### [What you are asked to do]
Copy out every line of the data that has the word "textbf" somewhere in it.

### [Records]

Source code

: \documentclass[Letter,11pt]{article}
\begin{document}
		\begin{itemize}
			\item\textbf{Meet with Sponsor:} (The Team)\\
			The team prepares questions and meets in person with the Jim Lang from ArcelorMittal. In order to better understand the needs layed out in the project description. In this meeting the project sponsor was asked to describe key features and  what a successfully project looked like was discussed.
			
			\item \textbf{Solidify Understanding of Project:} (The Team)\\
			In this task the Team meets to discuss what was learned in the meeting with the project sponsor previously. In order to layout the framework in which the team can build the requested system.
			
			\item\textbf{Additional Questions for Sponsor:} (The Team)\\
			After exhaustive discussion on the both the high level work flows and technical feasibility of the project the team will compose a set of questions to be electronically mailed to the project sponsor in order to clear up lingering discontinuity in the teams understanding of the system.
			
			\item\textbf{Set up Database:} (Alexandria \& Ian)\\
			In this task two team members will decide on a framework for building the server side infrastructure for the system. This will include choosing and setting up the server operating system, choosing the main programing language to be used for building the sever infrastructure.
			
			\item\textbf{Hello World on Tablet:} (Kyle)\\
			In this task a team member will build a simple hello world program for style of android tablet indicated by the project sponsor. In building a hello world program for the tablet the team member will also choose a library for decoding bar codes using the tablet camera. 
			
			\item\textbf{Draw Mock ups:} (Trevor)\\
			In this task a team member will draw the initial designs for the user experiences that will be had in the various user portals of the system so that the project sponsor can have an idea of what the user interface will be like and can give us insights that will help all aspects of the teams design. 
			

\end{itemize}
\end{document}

### [Result below]
			\item\textbf{Meet with Sponsor:} (The Team)\\
			\item \textbf{Solidify Understanding of Project:} (The Team)\\
			\item\textbf{Additional Questions for Sponsor:} (The Team)\\
			\item\textbf{Set up Database:} (Alexandria \& Ian)\\
			\item\textbf{Hello World on Tablet:} (Kyle)\\
			\item\textbf{Draw Mock ups:} (Trevor)\\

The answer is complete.